Stocks Are Now in Serious Trouble
Posted March 25, 2021
Graham Summers
Last week the market closed down despite the Fed printing over $100 billion and handing it out to Wall Street.
The weakness continues this week. As I write this Thursday morning, the market is down for the week. And this is happening despite the fact that both Fed Chair Jerome Powell and Treasury Secretary Janet Yellen issued extremely dovish statements to the Senate Banking committee.
Put another way, stocks are falling despite both incredible liquidity and incredible verbal interventions. This is very bearish. And it opens the door to a significant drop lower at month’s end.

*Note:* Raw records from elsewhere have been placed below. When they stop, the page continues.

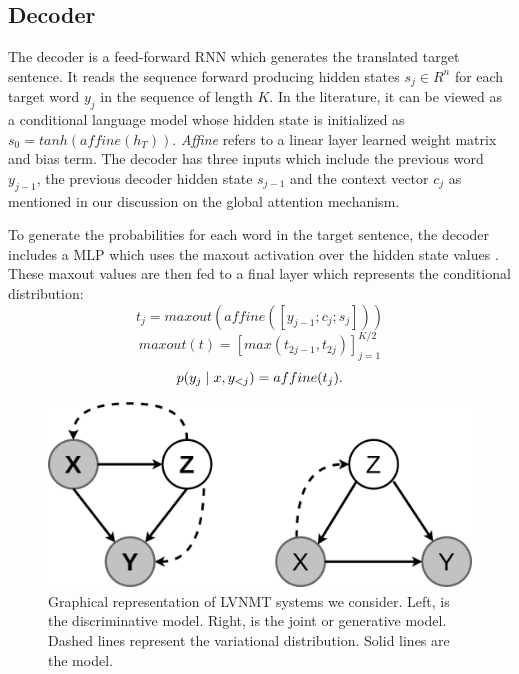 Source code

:  




\subsection{Decoder}


The decoder is a feed-forward \ac{RNN} which generates the translated target sentence. It reads the sequence forward producing hidden states $s_{j} \in R^{n}$ for each target word $y_{j}$ in the sequence of length $K$. In the literature, it can be viewed as a conditional language model \cite{koehn2017NMT} whose hidden state is initialized as $s_{0} = tanh(affine(h_{T}))$. \textit{Affine} refers to a linear layer learned weight matrix and bias term. The decoder has three inputs which include the previous word $y_{j-1}$, the previous decoder hidden state $s_{j-1}$ and the context vector $c_{j}$ as mentioned in our discussion on the global attention mechanism. 


To generate the probabilities for each word in the target sentence, the decoder includes a \ac{MLP} which uses the maxout activation over the hidden state values \cite{goodfellow2013maxout}. These maxout values are then fed to a final layer which represents the conditional distribution:
\begin{equation}
	t_{j} = maxout(affine([y_{j-1}; c_{j}; s_{j} ]))
\end{equation}
\begin{equation}
	maxout(t) = [max(t_{2j -1}, t_{2j})]_{j=1}^{K / 2}
\end{equation}
\begin{equation}
p(y_{j} \; | \;{x, y_{<j}}) = affine(t_{j}).
\end{equation}


\begin{figure}
	\includegraphics[width=\linewidth]{PGMofModels.png}
	\caption{Graphical representation of \ac{LVNMT} systems we consider. Left, is the discriminative model. Right, is the joint or generative model. Dashed lines represent the variational distribution. Solid lines are the model.}
	\label{fig:graphicalmodel}
\end{figure}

The first quarter of 2021 ends next Wednesday. At the end of each quarter, large financial institutions need to rebalance their portfolios (most maintain a 60/40 split between stocks and bonds).
JP Morgan has estimated that this particular quarter’s rebalancing will involve institutions dumping over $300 BILLION in stocks.
Put another way, the markets, which are already weak, are about to be hit with a tremendous amount of selling pressure. The door is open for a significant drop here. I’ve drawn the key support levels for the S&P 500 in the chart below:
Try to control your emotions during this pullback and focus on the levels. You can also draw up a list of the companies you want to buy during this pullback along with the levels at which you want to buy them.
I’ve said it to you before, investing is all about strategy and risk management. Let the market work for you, instead of the other way around.